-------- EXERCISE MATERIALS --------

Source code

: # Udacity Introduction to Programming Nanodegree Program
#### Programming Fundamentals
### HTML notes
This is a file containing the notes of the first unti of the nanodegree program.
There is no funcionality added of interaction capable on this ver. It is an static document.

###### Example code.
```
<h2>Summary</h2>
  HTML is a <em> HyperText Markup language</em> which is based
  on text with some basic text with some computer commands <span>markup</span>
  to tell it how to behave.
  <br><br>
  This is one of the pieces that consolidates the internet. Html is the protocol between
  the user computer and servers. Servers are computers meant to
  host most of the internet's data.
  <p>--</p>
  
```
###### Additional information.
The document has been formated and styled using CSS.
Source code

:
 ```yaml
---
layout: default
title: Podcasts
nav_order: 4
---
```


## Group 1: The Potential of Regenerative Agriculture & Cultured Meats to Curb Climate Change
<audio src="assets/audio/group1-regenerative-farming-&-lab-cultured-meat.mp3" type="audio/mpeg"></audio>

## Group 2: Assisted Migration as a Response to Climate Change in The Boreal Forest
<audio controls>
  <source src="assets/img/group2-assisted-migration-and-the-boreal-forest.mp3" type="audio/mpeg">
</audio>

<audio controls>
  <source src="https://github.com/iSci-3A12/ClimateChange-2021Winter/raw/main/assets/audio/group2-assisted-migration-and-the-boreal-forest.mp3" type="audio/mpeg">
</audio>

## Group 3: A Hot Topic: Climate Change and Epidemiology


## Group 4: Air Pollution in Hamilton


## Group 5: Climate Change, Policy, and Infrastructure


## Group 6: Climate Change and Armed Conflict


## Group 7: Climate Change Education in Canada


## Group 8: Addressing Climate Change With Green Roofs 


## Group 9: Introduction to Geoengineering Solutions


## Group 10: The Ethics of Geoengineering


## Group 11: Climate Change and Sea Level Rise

--------
-------- EXERCISE MATERIALS --------

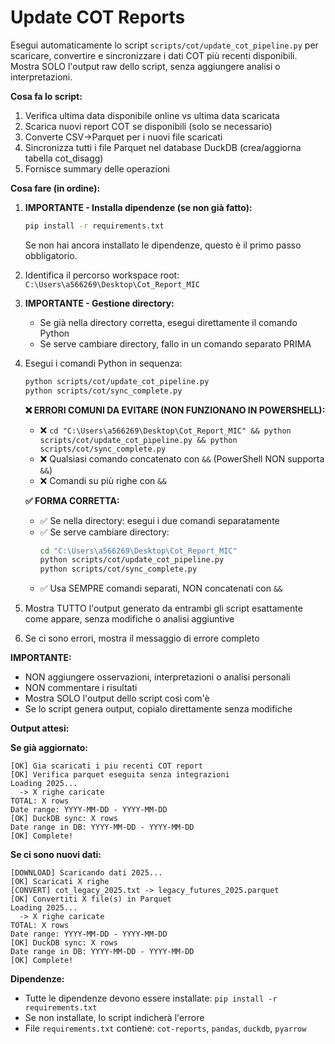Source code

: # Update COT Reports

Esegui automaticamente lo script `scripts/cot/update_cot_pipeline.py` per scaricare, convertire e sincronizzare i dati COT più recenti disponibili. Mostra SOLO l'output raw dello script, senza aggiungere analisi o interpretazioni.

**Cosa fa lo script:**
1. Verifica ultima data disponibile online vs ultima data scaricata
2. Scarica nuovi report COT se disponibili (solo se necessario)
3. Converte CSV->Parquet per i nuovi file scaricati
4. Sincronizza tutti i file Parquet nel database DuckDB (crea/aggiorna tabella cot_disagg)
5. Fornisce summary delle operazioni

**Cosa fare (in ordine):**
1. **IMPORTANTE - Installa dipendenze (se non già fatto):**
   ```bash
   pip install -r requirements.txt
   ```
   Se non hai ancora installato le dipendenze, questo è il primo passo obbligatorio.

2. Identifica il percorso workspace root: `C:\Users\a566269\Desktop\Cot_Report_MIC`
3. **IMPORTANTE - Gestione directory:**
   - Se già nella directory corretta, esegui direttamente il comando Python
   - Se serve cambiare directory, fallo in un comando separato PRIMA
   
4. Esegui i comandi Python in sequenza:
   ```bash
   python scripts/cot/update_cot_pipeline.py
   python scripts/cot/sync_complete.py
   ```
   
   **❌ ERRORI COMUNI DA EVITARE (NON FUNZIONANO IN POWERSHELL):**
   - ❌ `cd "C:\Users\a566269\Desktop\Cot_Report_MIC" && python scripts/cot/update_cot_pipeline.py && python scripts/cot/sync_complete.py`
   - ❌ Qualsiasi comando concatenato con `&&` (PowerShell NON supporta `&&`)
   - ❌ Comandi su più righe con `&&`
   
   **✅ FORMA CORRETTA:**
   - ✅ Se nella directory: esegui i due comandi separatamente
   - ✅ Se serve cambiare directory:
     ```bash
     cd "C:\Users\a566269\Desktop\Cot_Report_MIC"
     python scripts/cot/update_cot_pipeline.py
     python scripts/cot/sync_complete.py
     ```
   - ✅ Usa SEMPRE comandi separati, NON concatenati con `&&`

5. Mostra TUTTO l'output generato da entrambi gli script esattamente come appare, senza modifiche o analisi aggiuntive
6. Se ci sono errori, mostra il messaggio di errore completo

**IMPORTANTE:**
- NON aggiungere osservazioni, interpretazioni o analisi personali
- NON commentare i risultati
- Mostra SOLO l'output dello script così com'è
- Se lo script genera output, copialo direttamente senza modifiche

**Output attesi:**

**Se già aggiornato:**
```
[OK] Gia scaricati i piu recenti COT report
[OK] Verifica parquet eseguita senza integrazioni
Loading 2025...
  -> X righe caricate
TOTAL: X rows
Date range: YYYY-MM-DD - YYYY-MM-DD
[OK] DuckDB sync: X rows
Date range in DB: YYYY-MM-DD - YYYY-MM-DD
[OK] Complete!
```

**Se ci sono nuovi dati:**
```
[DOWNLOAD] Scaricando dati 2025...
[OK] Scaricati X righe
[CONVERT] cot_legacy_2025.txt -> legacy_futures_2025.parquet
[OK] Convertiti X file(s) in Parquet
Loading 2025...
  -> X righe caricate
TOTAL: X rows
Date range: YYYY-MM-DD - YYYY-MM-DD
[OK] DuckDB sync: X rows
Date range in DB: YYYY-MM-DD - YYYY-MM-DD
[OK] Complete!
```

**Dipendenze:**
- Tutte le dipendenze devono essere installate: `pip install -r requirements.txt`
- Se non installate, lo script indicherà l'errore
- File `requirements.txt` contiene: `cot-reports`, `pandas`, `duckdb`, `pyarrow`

--------

◆ **YOUR TASK**
Repeat, exactly as they stand above, the lines from the line with "Esegui automaticamente lo" to the line with "3. Converte CSV->Parquet", both lines included.

◆ **REPLY**
Esegui automaticamente lo script `scripts/cot/update_cot_pipeline.py` per scaricare, convertire e sincronizzare i dati COT più recenti disponibili. Mostra SOLO l'output raw dello script, senza aggiungere analisi o interpretazioni.

**Cosa fa lo script:**
1. Verifica ultima data disponibile online vs ultima data scaricata
2. Scarica nuovi report COT se disponibili (solo se necessario)
3. Converte CSV->Parquet per i nuovi file scaricati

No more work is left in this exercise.